Morgan also puts time and effort into comments she posts.
"Oh my God," she said. "I've used, like dictionaries and thesauruses to make my comments sound witty."
Teenagers are also choosy about which aspects of their daily life they present on Facebook.
They make a point of posting pictures and statuses that flood their pages every time they go to a party or out with friends. Yet, hardly ever would these same teens admit to a night spent at home.
"I feel like you have pressure to go out more. Like, you go onto Facebook and you have all of these pictures of really cool lives, and you want to show that you have a similar lifestyle on your own site," said Bishop Feehan student Abby Waldron, 17, of Franklin. "It feeds into a vicious cycle of competition."
She's hardly alone.
"If someone posts a really pretty profile picture and there's 100 likes in one day, and then you look at your own and it has no likes, it's like 'This must be an ugly picture', and you feel like you need to do better," said Bishop Feehan student Kaylee Ellis, 16, of Wrentham. "And, the same thing with statuses. If yours doesn't have enough comments, and you look at other people's who have a lot, it makes you feel lower than them, and alone."

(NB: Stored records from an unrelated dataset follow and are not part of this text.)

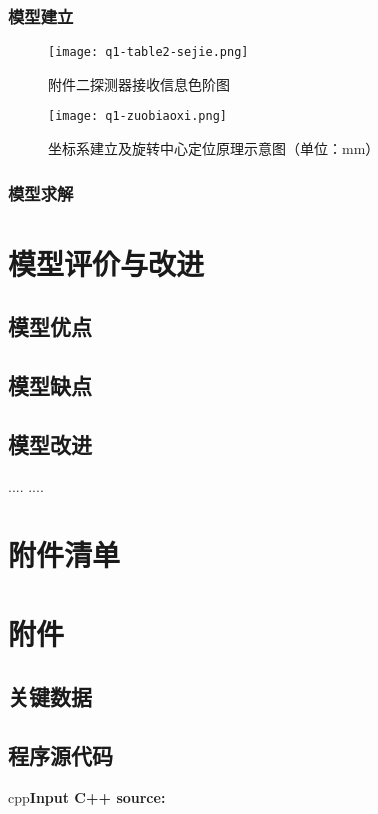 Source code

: \documentclass[withoutpreface,bwprint]{cumcmthesis} %
\begin{document}
\subsubsection{模型建立}

\begin{figure}[h]
\small
\centering
\texttt{[image: q1-table2-sejie.png]}
\caption{附件二探测器接收信息色阶图} \label{fig:q1-table2-sejie}
\end{figure}
\begin{figure}[h]
\small
\centering
\texttt{[image: q1-zuobiaoxi.png]}
\caption{坐标系建立及旋转中心定位原理示意图（单位：mm）} \label{fig:q1-zuobiaoxi}
\end{figure}
\subsubsection{模型求解}




\section{模型评价与改进}
\subsection{模型优点}
\subsection{模型缺点}
\subsection{模型改进}



\begin{thebibliography}{9}
  ....
  ....
\end{thebibliography}

\section{附件清单}

\newpage
\section{附件}
\subsection{关键数据}
\subsection{程序源代码}
cpp\textcolor[rgb]{0.98,0.00,0.00}{\textbf{Input C++ source:}}

\end{document}
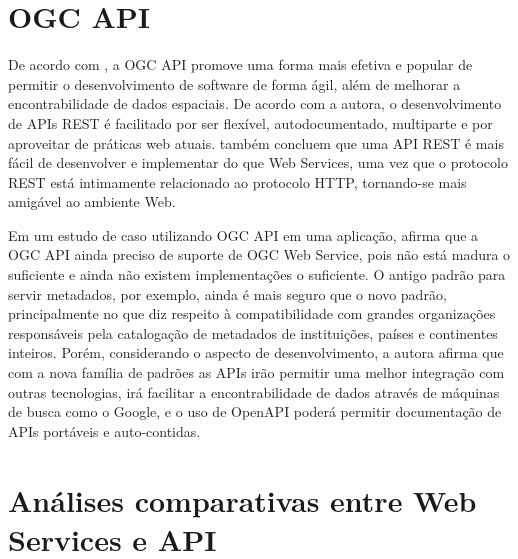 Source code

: \section{OGC API}


De acordo com \cite{simoes2022datos}, a OGC API promove uma forma mais efetiva e popular de permitir o desenvolvimento de software de forma ágil, além de melhorar a encontrabilidade de dados espaciais. De acordo com a autora, o desenvolvimento de APIs REST é facilitado por ser flexível, autodocumentado, multiparte e por aproveitar de práticas web atuais. \cite{aihkisalo2012latencies} também concluem que uma API REST é mais fácil de desenvolver e implementar do que Web Services, uma vez que o protocolo REST está intimamente relacionado ao protocolo HTTP, tornando-se mais amigável ao ambiente Web.

Em um estudo de caso utilizando OGC API em uma aplicação, \cite{simoes2022serving} afirma que a OGC API ainda preciso de suporte de OGC Web Service, pois não está madura o suficiente e ainda não existem implementações o suficiente. O antigo padrão para servir metadados, por exemplo, ainda é mais seguro que o novo padrão, principalmente no que diz respeito à compatibilidade com grandes organizações responsáveis pela catalogação de metadados de instituições, países e continentes inteiros. Porém, considerando o aspecto de desenvolvimento, a autora afirma que com a nova família de padrões as APIs irão permitir uma melhor integração com outras tecnologias, irá facilitar a encontrabilidade de dados através de máquinas de busca como o Google, e o uso de OpenAPI poderá permitir documentação de APIs portáveis e auto-contidas.



\section{Análises comparativas entre Web Services e API}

The Berkman Center at Harvard University studied this trend earlier this year.
"The phenomenon of presenting ideal 'possible selves' to an online audience has been documented in social network sites," the center said in a report " People did tend to strategically emphasize positive aspects and craft a socially appealing profile People construct strategic identities with the audience in mind, emphasizing qualities considered high-status within that community and de-emphasizing attributes that are not characteristic of their environment."